What to produce -
Find every line below with the string "destructors" and pick it out.

Extracted material -
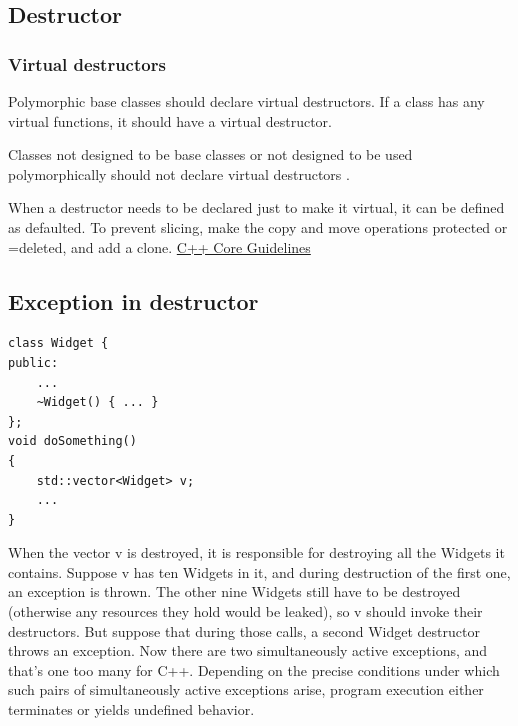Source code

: \documentclass[a4paper,12pt,notitlepage]{article}
\begin{document}

\subsection{Destructor}


\subsubsection{Virtual destructors}

\noindent
Polymorphic base classes should declare virtual destructors. If a class has any virtual functions,
it should have a virtual destructor.

\noindent
Classes not designed to be base classes or not designed to be used polymorphically should not declare
virtual destructors \cite{Meyers_eff}.

\noindent
When a destructor needs to be declared just to make it virtual, it can be defined as defaulted. To
prevent slicing, make the copy and move operations protected or =deleted, and add a clone.
\href{https://isocpp.github.io/CppCoreGuidelines/CppCoreGuidelines#cdefop-default-operationsb}{C++ Core Guidelines}


\subsection{Exception in destructor}

\begin{verbatim}
class Widget {
public:
    ...
    ~Widget() { ... }
};
void doSomething()
{
    std::vector<Widget> v;
    ...
}
\end{verbatim}

When the vector v is destroyed, it is responsible for destroying all the Widgets it contains.
Suppose v has ten Widgets in it, and during destruction of the first one, an exception is thrown.
The other nine Widgets still have to be destroyed (otherwise any resources they hold would be
leaked), so v should invoke their destructors. But suppose that during those calls, a second Widget
destructor throws an exception. Now there are two simultaneously active exceptions, and that's one
too many for C++. Depending on the precise conditions under which such pairs of simultaneously
active exceptions arise, program execution either terminates or yields undefined behavior.
\end{document}
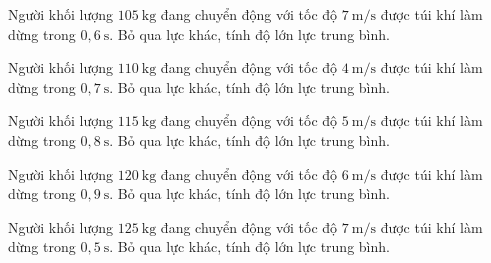 \begin{ex}
Người khối lượng $105\ \mathrm{kg}$ đang chuyển động với tốc độ $7\ \mathrm{m/s}$ được túi khí làm dừng trong $0,6\ \mathrm{s}$. Bỏ qua lực khác, tính độ lớn lực trung bình.
\end{ex}

\begin{ex}
Người khối lượng $110\ \mathrm{kg}$ đang chuyển động với tốc độ $4\ \mathrm{m/s}$ được túi khí làm dừng trong $0,7\ \mathrm{s}$. Bỏ qua lực khác, tính độ lớn lực trung bình.
\end{ex}

\begin{ex}
Người khối lượng $115\ \mathrm{kg}$ đang chuyển động với tốc độ $5\ \mathrm{m/s}$ được túi khí làm dừng trong $0,8\ \mathrm{s}$. Bỏ qua lực khác, tính độ lớn lực trung bình.
\end{ex}

\begin{ex}
Người khối lượng $120\ \mathrm{kg}$ đang chuyển động với tốc độ $6\ \mathrm{m/s}$ được túi khí làm dừng trong $0,9\ \mathrm{s}$. Bỏ qua lực khác, tính độ lớn lực trung bình.
\end{ex}

\begin{ex}
Người khối lượng $125\ \mathrm{kg}$ đang chuyển động với tốc độ $7\ \mathrm{m/s}$ được túi khí làm dừng trong $0,5\ \mathrm{s}$. Bỏ qua lực khác, tính độ lớn lực trung bình.
\end{ex}

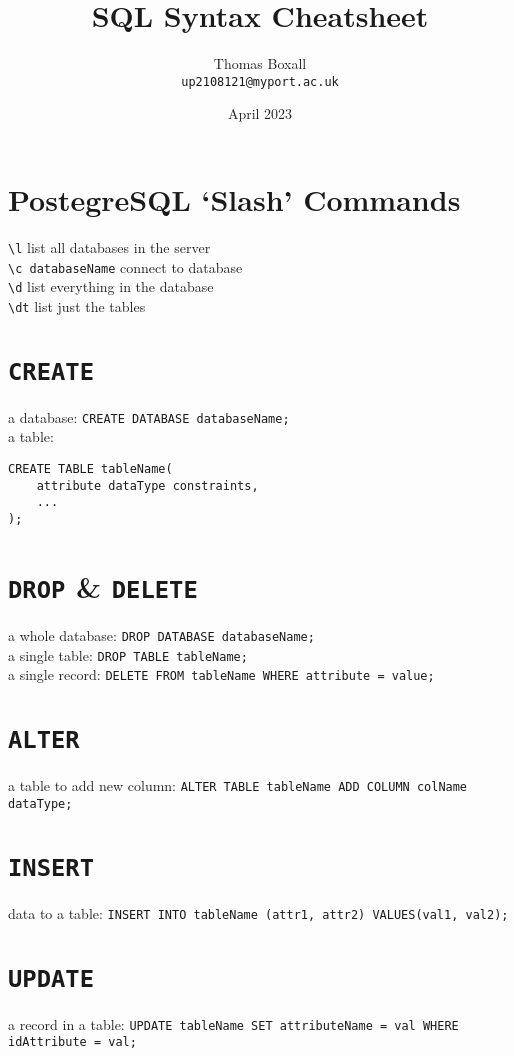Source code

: \documentclass[a4paper,11pt]{article}
\title{SQL Syntax Cheatsheet}
\author{Thomas Boxall\\ \texttt{up2108121@myport.ac.uk}}
\date{April 2023}
\begin{document}
\maketitle
\thispagestyle{fancy}

\section{PostegreSQL `Slash' Commands}
\verb|\l| list all databases in the server\\
\verb|\c databaseName| connect to database\\
\verb|\d| list everything in the database\\
\verb|\dt| list just the tables

\section{\texttt{CREATE}}
a database: \verb|CREATE DATABASE databaseName;|\\
a table: 
\begin{verbatim}
CREATE TABLE tableName(
    attribute dataType constraints,
    ...
);
\end{verbatim}

\section{\texttt{DROP} \& \texttt{DELETE}}
a whole database: \verb|DROP DATABASE databaseName;|\\
a single table: \verb|DROP TABLE tableName;|\\
a single record: \verb|DELETE FROM tableName WHERE attribute = value;|

\section{\texttt{ALTER}}
a table to add new column: \verb|ALTER TABLE tableName ADD COLUMN colName dataType;|

\section{\texttt{INSERT}}
data to a table: \verb|INSERT INTO tableName (attr1, attr2) VALUES(val1, val2);|

\section{\texttt{UPDATE}}
a record in a table: \verb|UPDATE tableName SET attributeName = val WHERE idAttribute = val;|
\end{document}
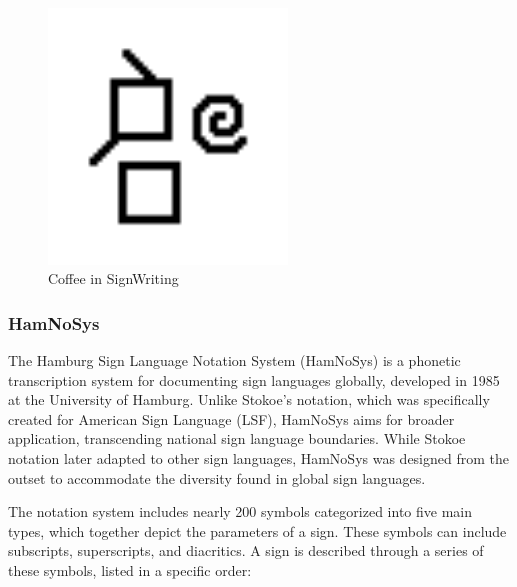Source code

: \documentclass[../../main.tex]{subfiles}
\begin{document}
\begin{figure}
  \centering \includegraphics[width = 2.5in]{chapters/background_work/images/signwriting_coffee.png}
  \caption{Coffee in SignWriting}
  \label{fig:signwriting_coffee}
\end{figure}

\subsubsection{HamNoSys}

The Hamburg Sign Language Notation System (HamNoSys) is a phonetic transcription system for documenting sign languages globally, developed in 1985 at the University of Hamburg. Unlike Stokoe's notation, which was specifically created for American Sign Language (LSF), HamNoSys aims for broader application, transcending national sign language boundaries. While Stokoe notation later adapted to other sign languages, HamNoSys was designed from the outset to accommodate the diversity found in global sign languages.

The notation system includes nearly 200 symbols categorized into five main types, which together depict the parameters of a sign. These symbols can include subscripts, superscripts, and diacritics. A sign is described through a series of these symbols, listed in a specific order:
\end{document}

Written response -
\subsubsection{Virtual destructors}
Polymorphic base classes should declare virtual destructors. If a class has any virtual functions,
virtual destructors \cite{Meyers_eff}.
leaked), so v should invoke their destructors. But suppose that during those calls, a second Widget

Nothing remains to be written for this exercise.